Your assignment -> In the records below, find the line containing "(e.g., negligibly better).", then reproduce that line and every one after it to the end, exactly and alone.

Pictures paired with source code
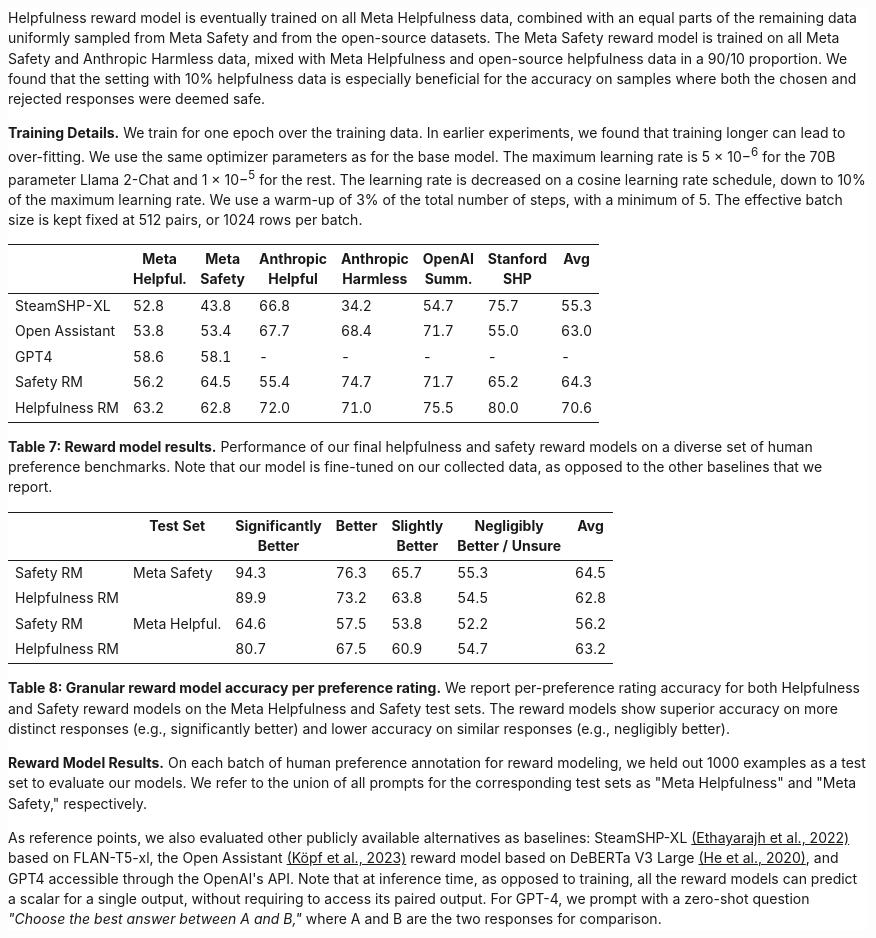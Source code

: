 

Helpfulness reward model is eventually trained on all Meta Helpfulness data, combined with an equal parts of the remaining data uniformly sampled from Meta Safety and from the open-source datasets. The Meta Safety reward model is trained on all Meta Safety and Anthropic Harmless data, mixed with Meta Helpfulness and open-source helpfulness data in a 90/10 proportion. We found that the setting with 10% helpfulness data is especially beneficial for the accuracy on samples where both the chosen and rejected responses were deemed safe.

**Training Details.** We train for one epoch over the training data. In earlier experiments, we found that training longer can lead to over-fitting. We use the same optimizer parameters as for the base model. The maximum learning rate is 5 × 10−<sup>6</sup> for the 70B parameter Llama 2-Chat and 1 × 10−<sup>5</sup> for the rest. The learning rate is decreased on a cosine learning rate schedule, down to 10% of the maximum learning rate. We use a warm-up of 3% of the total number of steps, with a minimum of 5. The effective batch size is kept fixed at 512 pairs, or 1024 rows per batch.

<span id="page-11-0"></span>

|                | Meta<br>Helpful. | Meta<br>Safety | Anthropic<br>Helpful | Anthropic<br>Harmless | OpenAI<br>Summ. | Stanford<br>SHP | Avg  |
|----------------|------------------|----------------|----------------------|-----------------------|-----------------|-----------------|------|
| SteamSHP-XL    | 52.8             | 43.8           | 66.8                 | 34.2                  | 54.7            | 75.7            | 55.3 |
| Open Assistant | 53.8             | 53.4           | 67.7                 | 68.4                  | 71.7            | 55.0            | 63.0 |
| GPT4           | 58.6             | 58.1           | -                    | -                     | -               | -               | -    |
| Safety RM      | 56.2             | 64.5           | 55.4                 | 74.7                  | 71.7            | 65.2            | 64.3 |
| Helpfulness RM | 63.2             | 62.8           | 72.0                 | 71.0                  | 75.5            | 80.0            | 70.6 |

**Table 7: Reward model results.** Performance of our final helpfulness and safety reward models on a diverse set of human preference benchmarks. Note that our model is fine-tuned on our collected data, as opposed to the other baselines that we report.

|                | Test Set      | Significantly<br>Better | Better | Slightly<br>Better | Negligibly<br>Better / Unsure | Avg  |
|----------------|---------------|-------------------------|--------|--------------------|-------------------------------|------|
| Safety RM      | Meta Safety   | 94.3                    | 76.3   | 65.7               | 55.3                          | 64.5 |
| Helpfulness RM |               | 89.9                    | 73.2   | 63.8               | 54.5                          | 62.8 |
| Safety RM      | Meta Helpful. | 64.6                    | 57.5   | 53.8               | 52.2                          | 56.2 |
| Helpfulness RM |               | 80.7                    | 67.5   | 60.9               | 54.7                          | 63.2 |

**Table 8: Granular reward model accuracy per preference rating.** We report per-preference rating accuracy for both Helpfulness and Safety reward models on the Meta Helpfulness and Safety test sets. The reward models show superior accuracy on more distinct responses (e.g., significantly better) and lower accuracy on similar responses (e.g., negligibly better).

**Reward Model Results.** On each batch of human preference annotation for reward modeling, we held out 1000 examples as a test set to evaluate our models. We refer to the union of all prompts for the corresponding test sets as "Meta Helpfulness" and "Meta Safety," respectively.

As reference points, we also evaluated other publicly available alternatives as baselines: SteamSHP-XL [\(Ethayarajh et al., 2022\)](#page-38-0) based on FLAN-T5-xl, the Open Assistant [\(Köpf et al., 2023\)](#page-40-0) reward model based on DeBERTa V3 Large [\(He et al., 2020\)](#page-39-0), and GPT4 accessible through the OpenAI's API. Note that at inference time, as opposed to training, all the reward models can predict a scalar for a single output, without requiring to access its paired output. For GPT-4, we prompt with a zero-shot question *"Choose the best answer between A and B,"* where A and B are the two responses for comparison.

Result of the exercise ->
**Table 8: Granular reward model accuracy per preference rating.** We report per-preference rating accuracy for both Helpfulness and Safety reward models on the Meta Helpfulness and Safety test sets. The reward models show superior accuracy on more distinct responses (e.g., significantly better) and lower accuracy on similar responses (e.g., negligibly better).

**Reward Model Results.** On each batch of human preference annotation for reward modeling, we held out 1000 examples as a test set to evaluate our models. We refer to the union of all prompts for the corresponding test sets as "Meta Helpfulness" and "Meta Safety," respectively.

As reference points, we also evaluated other publicly available alternatives as baselines: SteamSHP-XL [\(Ethayarajh et al., 2022\)](#page-38-0) based on FLAN-T5-xl, the Open Assistant [\(Köpf et al., 2023\)](#page-40-0) reward model based on DeBERTa V3 Large [\(He et al., 2020\)](#page-39-0), and GPT4 accessible through the OpenAI's API. Note that at inference time, as opposed to training, all the reward models can predict a scalar for a single output, without requiring to access its paired output. For GPT-4, we prompt with a zero-shot question *"Choose the best answer between A and B,"* where A and B are the two responses for comparison.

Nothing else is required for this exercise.